Data Block Start
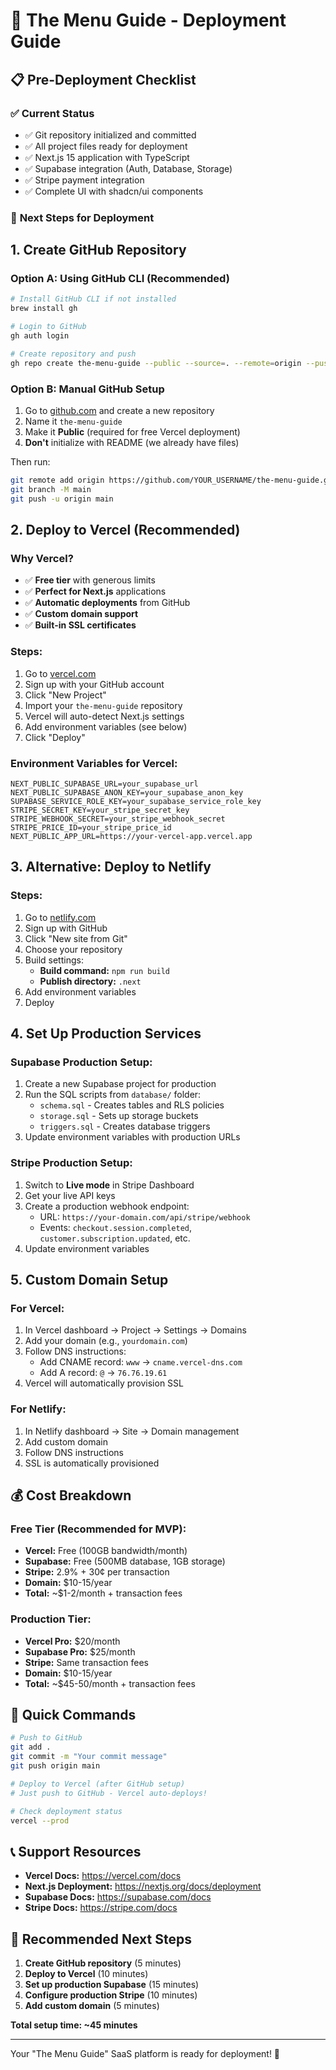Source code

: # 🚀 The Menu Guide - Deployment Guide

## 📋 Pre-Deployment Checklist

### ✅ **Current Status**
- ✅ Git repository initialized and committed
- ✅ All project files ready for deployment
- ✅ Next.js 15 application with TypeScript
- ✅ Supabase integration (Auth, Database, Storage)
- ✅ Stripe payment integration
- ✅ Complete UI with shadcn/ui components

### 🔧 **Next Steps for Deployment**

## 1. **Create GitHub Repository**

### Option A: Using GitHub CLI (Recommended)
```bash
# Install GitHub CLI if not installed
brew install gh

# Login to GitHub
gh auth login

# Create repository and push
gh repo create the-menu-guide --public --source=. --remote=origin --push
```

### Option B: Manual GitHub Setup
1. Go to [github.com](https://github.com) and create a new repository
2. Name it `the-menu-guide`
3. Make it **Public** (required for free Vercel deployment)
4. **Don't** initialize with README (we already have files)

Then run:
```bash
git remote add origin https://github.com/YOUR_USERNAME/the-menu-guide.git
git branch -M main
git push -u origin main
```

## 2. **Deploy to Vercel (Recommended)**

### Why Vercel?
- ✅ **Free tier** with generous limits
- ✅ **Perfect for Next.js** applications
- ✅ **Automatic deployments** from GitHub
- ✅ **Custom domain support**
- ✅ **Built-in SSL certificates**

### Steps:
1. Go to [vercel.com](https://vercel.com)
2. Sign up with your GitHub account
3. Click "New Project"
4. Import your `the-menu-guide` repository
5. Vercel will auto-detect Next.js settings
6. Add environment variables (see below)
7. Click "Deploy"

### Environment Variables for Vercel:
```env
NEXT_PUBLIC_SUPABASE_URL=your_supabase_url
NEXT_PUBLIC_SUPABASE_ANON_KEY=your_supabase_anon_key
SUPABASE_SERVICE_ROLE_KEY=your_supabase_service_role_key
STRIPE_SECRET_KEY=your_stripe_secret_key
STRIPE_WEBHOOK_SECRET=your_stripe_webhook_secret
STRIPE_PRICE_ID=your_stripe_price_id
NEXT_PUBLIC_APP_URL=https://your-vercel-app.vercel.app
```

## 3. **Alternative: Deploy to Netlify**

### Steps:
1. Go to [netlify.com](https://netlify.com)
2. Sign up with GitHub
3. Click "New site from Git"
4. Choose your repository
5. Build settings:
   - **Build command:** `npm run build`
   - **Publish directory:** `.next`
6. Add environment variables
7. Deploy

## 4. **Set Up Production Services**

### Supabase Production Setup:
1. Create a new Supabase project for production
2. Run the SQL scripts from `database/` folder:
   - `schema.sql` - Creates tables and RLS policies
   - `storage.sql` - Sets up storage buckets
   - `triggers.sql` - Creates database triggers
3. Update environment variables with production URLs

### Stripe Production Setup:
1. Switch to **Live mode** in Stripe Dashboard
2. Get your live API keys
3. Create a production webhook endpoint:
   - URL: `https://your-domain.com/api/stripe/webhook`
   - Events: `checkout.session.completed`, `customer.subscription.updated`, etc.
4. Update environment variables

## 5. **Custom Domain Setup**

### For Vercel:
1. In Vercel dashboard → Project → Settings → Domains
2. Add your domain (e.g., `yourdomain.com`)
3. Follow DNS instructions:
   - Add CNAME record: `www` → `cname.vercel-dns.com`
   - Add A record: `@` → `76.76.19.61`
4. Vercel will automatically provision SSL

### For Netlify:
1. In Netlify dashboard → Site → Domain management
2. Add custom domain
3. Follow DNS instructions
4. SSL is automatically provisioned

## 💰 **Cost Breakdown**

### Free Tier (Recommended for MVP):
- **Vercel:** Free (100GB bandwidth/month)
- **Supabase:** Free (500MB database, 1GB storage)
- **Stripe:** 2.9% + 30¢ per transaction
- **Domain:** $10-15/year
- **Total:** ~$1-2/month + transaction fees

### Production Tier:
- **Vercel Pro:** $20/month
- **Supabase Pro:** $25/month
- **Stripe:** Same transaction fees
- **Domain:** $10-15/year
- **Total:** ~$45-50/month + transaction fees

## 🔧 **Quick Commands**

```bash
# Push to GitHub
git add .
git commit -m "Your commit message"
git push origin main

# Deploy to Vercel (after GitHub setup)
# Just push to GitHub - Vercel auto-deploys!

# Check deployment status
vercel --prod
```

## 📞 **Support Resources**

- **Vercel Docs:** https://vercel.com/docs
- **Next.js Deployment:** https://nextjs.org/docs/deployment
- **Supabase Docs:** https://supabase.com/docs
- **Stripe Docs:** https://stripe.com/docs

## 🎯 **Recommended Next Steps**

1. **Create GitHub repository** (5 minutes)
2. **Deploy to Vercel** (10 minutes)
3. **Set up production Supabase** (15 minutes)
4. **Configure production Stripe** (10 minutes)
5. **Add custom domain** (5 minutes)

**Total setup time: ~45 minutes**

---

Your "The Menu Guide" SaaS platform is ready for deployment! 🚀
Data Block End
__Your task__
Report each line of the material above where the word "Click" appears.

__Answer for this exercise__
3. Click "New Project"
7. Click "Deploy"
3. Click "New site from Git"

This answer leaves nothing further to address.